When he spoke of the celebration, his grandmother worried the government was monitoring their call.

To Lillian Guerra, a UF Cuban and Caribbean history professor, it’s a sign of a system of governance “set in stone.”

Since the transition of power to Raúl Castro in 2006, the Cuban military has awaited Castro’s death and prepared to maintain the communist party’s hold on the state, she said.

Military generals have already started laying plans to retain power in the coming decades, seemingly cementing the country’s fate.

“It’s going to surpass and survive Raúl’s death,” she said. “That has been set in stone.”

• • •

When she heard the news, Elizabeth Pantaleon thought of her grandfather — and the sleepless nights he spent awaiting Castro’s death.

After immigrating to Miami from Cuba in the 1960s, her grandfather would stay up late almost every night before he died in April, just to see if Castro was still alive.

Pantaleon, the vice president of the UF Cuban American Student Association, said she wishes he could have seen the day.

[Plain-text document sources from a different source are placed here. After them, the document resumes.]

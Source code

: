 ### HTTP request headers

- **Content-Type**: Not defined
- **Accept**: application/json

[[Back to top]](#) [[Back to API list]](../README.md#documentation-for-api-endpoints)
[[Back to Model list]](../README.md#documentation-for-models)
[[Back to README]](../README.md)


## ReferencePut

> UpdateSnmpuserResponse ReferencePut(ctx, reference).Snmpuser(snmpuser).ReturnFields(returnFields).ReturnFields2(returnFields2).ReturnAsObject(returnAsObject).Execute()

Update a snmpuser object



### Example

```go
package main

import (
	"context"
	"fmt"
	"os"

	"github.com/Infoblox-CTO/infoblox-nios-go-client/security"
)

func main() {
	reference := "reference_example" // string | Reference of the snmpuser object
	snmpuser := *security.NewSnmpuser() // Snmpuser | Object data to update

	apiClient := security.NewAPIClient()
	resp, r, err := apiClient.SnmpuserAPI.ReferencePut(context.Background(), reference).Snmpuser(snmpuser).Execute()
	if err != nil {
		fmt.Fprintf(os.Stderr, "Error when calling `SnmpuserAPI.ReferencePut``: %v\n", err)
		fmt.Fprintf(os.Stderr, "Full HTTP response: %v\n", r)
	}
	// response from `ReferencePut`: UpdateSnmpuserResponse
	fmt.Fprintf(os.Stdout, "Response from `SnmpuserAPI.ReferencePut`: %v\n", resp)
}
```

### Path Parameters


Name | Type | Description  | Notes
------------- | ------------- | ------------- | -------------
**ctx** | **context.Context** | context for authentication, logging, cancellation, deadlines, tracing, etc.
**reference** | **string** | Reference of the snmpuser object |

“It was a feeling of disbelief because (Castro has) always just been there since I was a child,” the 22-year-old UF international studies senior said.

She remembers hearing stories about the torture Castro’s government caused her great-grandfather, who was jailed and tortured for 30 years because he refused to give up his butcher shop.

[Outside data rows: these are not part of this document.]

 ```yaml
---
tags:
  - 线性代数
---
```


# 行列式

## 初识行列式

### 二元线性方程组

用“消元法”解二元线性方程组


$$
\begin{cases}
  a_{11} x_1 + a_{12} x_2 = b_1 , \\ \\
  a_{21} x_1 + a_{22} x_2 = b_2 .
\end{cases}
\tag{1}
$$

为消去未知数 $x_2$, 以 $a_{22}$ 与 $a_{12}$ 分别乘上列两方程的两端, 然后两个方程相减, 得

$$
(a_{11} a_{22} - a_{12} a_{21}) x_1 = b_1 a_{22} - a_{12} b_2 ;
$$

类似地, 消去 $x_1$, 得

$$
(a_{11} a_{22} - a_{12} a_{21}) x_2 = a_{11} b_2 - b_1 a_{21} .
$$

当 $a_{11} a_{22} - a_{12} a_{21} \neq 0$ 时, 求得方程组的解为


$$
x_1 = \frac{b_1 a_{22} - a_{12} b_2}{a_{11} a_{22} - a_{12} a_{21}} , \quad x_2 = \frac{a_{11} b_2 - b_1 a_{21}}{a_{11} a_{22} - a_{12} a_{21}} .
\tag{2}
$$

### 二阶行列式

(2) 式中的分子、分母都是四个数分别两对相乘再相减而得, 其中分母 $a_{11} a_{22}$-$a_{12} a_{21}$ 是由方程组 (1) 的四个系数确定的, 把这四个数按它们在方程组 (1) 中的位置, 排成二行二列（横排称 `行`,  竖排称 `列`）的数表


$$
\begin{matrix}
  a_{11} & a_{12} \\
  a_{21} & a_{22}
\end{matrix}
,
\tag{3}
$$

The prison guards would randomly pull him from his cell, put a bag over his head and act as if they would shoot him. Though he was eventually released, the psychological toll would later lead to his death, she said.

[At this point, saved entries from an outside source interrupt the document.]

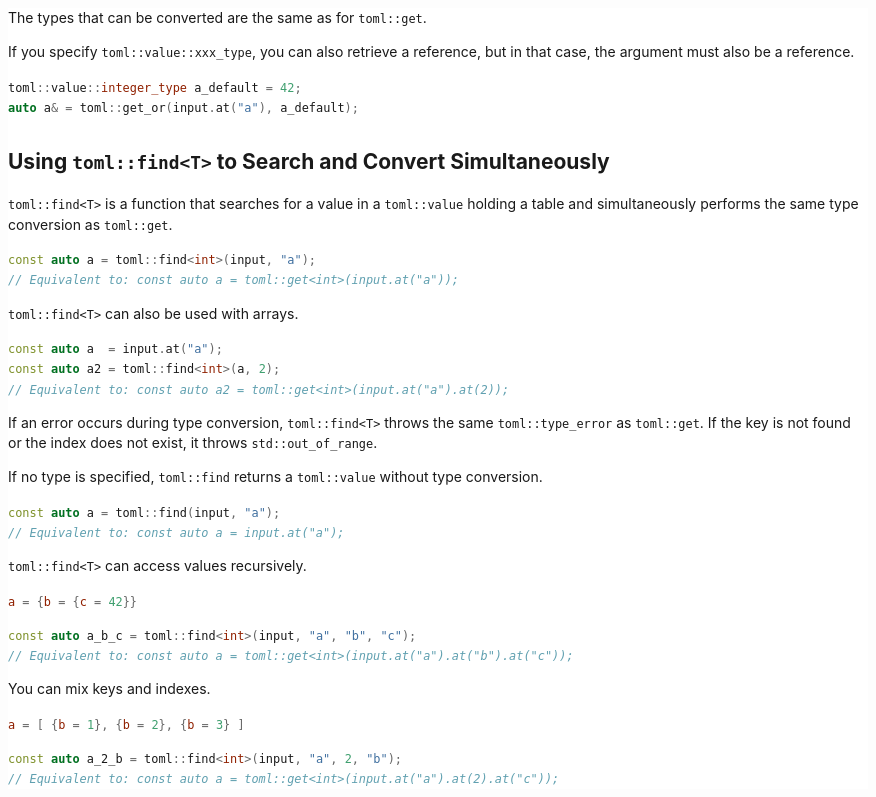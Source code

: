 The types that can be converted are the same as for `toml::get`.

If you specify `toml::value::xxx_type`, you can also retrieve a reference, but in that case, the argument must also be a reference.

```cpp
toml::value::integer_type a_default = 42;
auto a& = toml::get_or(input.at("a"), a_default);
```

## Using `toml::find<T>` to Search and Convert Simultaneously

`toml::find<T>` is a function that searches for a value in a `toml::value` holding a table and simultaneously performs the same type conversion as `toml::get`.

```cpp
const auto a = toml::find<int>(input, "a");
// Equivalent to: const auto a = toml::get<int>(input.at("a"));
```

`toml::find<T>` can also be used with arrays.

```cpp
const auto a  = input.at("a");
const auto a2 = toml::find<int>(a, 2);
// Equivalent to: const auto a2 = toml::get<int>(input.at("a").at(2));
```

If an error occurs during type conversion, `toml::find<T>` throws the same `toml::type_error` as `toml::get`.
If the key is not found or the index does not exist, it throws `std::out_of_range`.

If no type is specified, `toml::find` returns a `toml::value` without type conversion.

```cpp
const auto a = toml::find(input, "a");
// Equivalent to: const auto a = input.at("a");
```

`toml::find<T>` can access values recursively.

```toml
a = {b = {c = 42}}
```

```cpp
const auto a_b_c = toml::find<int>(input, "a", "b", "c");
// Equivalent to: const auto a = toml::get<int>(input.at("a").at("b").at("c"));
```

You can mix keys and indexes.


```toml
a = [ {b = 1}, {b = 2}, {b = 3} ]
```

```cpp
const auto a_2_b = toml::find<int>(input, "a", 2, "b");
// Equivalent to: const auto a = toml::get<int>(input.at("a").at(2).at("c"));
```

Pantaleon’s family is not celebrating the death of a human being, she said, just the end of an era.

“It’s getting a sense of closure and justice,” she said. “This makes people feel lighter.”

• • •

When Stefanie Perez and her family heard about Castro’s death, she felt hope: hope for the end of tyranny, hope for the future.

At 10 months old, Perez left Cuba with her family for Fort Lauderdale after her mother won a visa in a lottery. Her parents left behind their own siblings and parents to give themselves a better life in a free land.

A friend’s phone call Saturday morning woke Perez to the news of Castro’s death. The UF applied kinesiology and physiology junior rushed to her parents.

While some traveled to Miami to celebrate, Perez and her parents followed along on TV.

Despite the sense of relief, Perez couldn’t shake the irony: While Cubans in the U.S. celebrated, those living in the country could not.

“I don’t think just because of his death we’re going to see an immediate response,” the 20-year-old said. “It’s a step forward for freedom, but it’s going to take a while.”

Two people wave Cuban flags as they are driven down Bird Road in Miami on Saturday night. People were either passing by or parking at La Carreta, a Cuban restaurant, to celebrate and cheer on the death of former Cuban leader Fidel Castro.